Malgré cela, Bernard Richard avait aussi ses problèmes budgétaires. En 2009, il expliquait avoir comparé son bureau avec celui d’autres provinces de taille semblable. «Nous sommes de loin celui qui a le moins de ressources», avait-il témoigné.

Cela n’avait pas empêché le premier ministre Shawn Graham de décréter que le Bureau de l’ombudsman et du défenseur des enfants et de la jeunesse diminue ses dépenses de 5 %. M. Richard en avait été réduit à quêter des subventions auprès d’Ottawa afin de boucler son budget. Une situation honteuse.

Ça ne s’est pas amélioré depuis, au contraire. Charles Murray a expliqué dans nos pages que le nombre d’employés a diminué et qu’aucun étudiant ne pourra être embauché l’été prochain pour donner un coup de main à l’équipe. Il prédit déjà un déficit à la fin de l’année financière.

On ne parle pourtant pas de millions de dollars ici. Le budget annuel du bureau vient d’être gelé à 902 000 $.

Quelques dizaines de milliers de dollars supplémentaires permettraient à M. Murray de mieux respirer et de remplir son mandat.

Pas de quoi en faire en plat et certainement rien pour menacer la quête de l’équilibre budgétaire. Sauf qu’en annonçant sur toutes les tribunes que «tout est sur la table» et en laissant croire que des écoles pourraient fermer leurs portes ou que des hôpitaux pourraient devoir réduire les heures d’ouverture de leur service d’urgence, le gouvernement Gallant estime qu’il peut ensuite difficilement commencer à accorder des exceptions à gauche et à droite.

D’où cette fin de non-recevoir.

L’ombudsman n’est pas le seul dans cette situation. Les autres fonctionnaires légis-latifs se sont vus imposer le dogme de la croissance zéro. Par exemple, ce printemps, la vérificatrice générale Kim MacPherson, qui avait réclamé «une modeste augmen-tation» de son budget, a aussi déploré être sous-financée.
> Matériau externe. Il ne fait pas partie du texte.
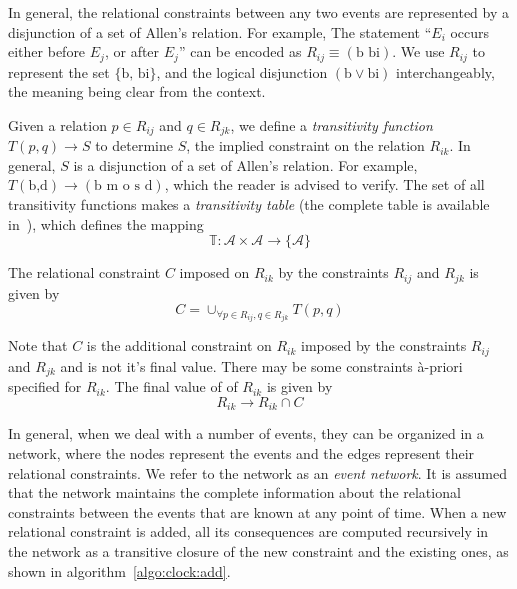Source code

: In general, the relational constraints between any two events are represented by a disjunction of a set of Allen's relation. For 
example, The statement ``$E_i$ occurs either before $E_j$, or after $E_j$'' can be encoded as $R_{ij} \equiv (\text{b bi})$.  
We use $R_{ij}$ to represent the set $\{\text{b, bi}\}$, and the logical disjunction $(\text{b} \vee \text{bi})$ interchangeably,
the meaning being clear from the context. 

\noindent
{}
Given a relation $p \in R_{ij}$ and $q \in R_{jk}$, we define a {\em transitivity function} $T(p,q) \rightarrow S$ to determine
$S$, the implied constraint on the relation $R_{ik}$. In general, $S$ is a disjunction of a set of Allen's relation. For example,
$T(\text{b,d}) \rightarrow (\text{b m o s d})$, which the reader is advised to verify. The set of all transitivity functions makes
a {\em transitivity table} (the complete table is available in~\citep{Allen:1983}), which defines the mapping
\begin{equation}
	\mathbb{T}: \mathcal{A} \times \mathcal{A} \rightarrow \{ \mathcal{A} \}
\end{equation}

\noindent
The relational constraint $C$ imposed on $R_{ik}$ by the constraints $R_{ij}$ and $R_{jk}$ is given by
\begin{equation}
	C = \cup_{\forall p \in R_{ij}, q \in R_{jk}} T(p,q)
\label{eqn:clock:implication}
\end{equation}

\noindent
Note that $C$ is the additional constraint on $R_{ik}$ imposed by the constraints $R_{ij}$ and $R_{jk}$ and is not it's final value. 
There may be some constraints \`{a}-priori specified for $R_{ik}$. The final value of of $R_{ik}$ is given by
\begin{equation}
	R_{ik} \rightarrow R_{ik} \cap C
\end{equation}

In general, when we deal with a number of events, they can be organized in a network, where the nodes represent the events and the 
edges represent their relational constraints. We refer to the network as an {\em event network}. It is assumed that the network maintains 
the complete information about the relational constraints between the events that are known at any point of time. When a new relational 
constraint is added, all its consequences are computed recursively in the network as a transitive closure of the new constraint and the 
existing ones, as shown in algorithm~\ref{algo:clock:add}.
Avec raison.

Les hauts fonctionnaires indépendants jouent un rôle vital dans notre système démocratique. On ne peut les traiter comme de vulgaires postes de dépenses qu’on peut comprimer au gré des luttes contre le déficit. Le retour à l’équilibre budgétaire ne doit pas se faire au détriment de nos institutions. Cela implique que même en période d’austérité, il faut trouver les sous afin qu’ils puissent accomplir pleinement leur mission.

Même quand celle-ci dérange nos dirigeants.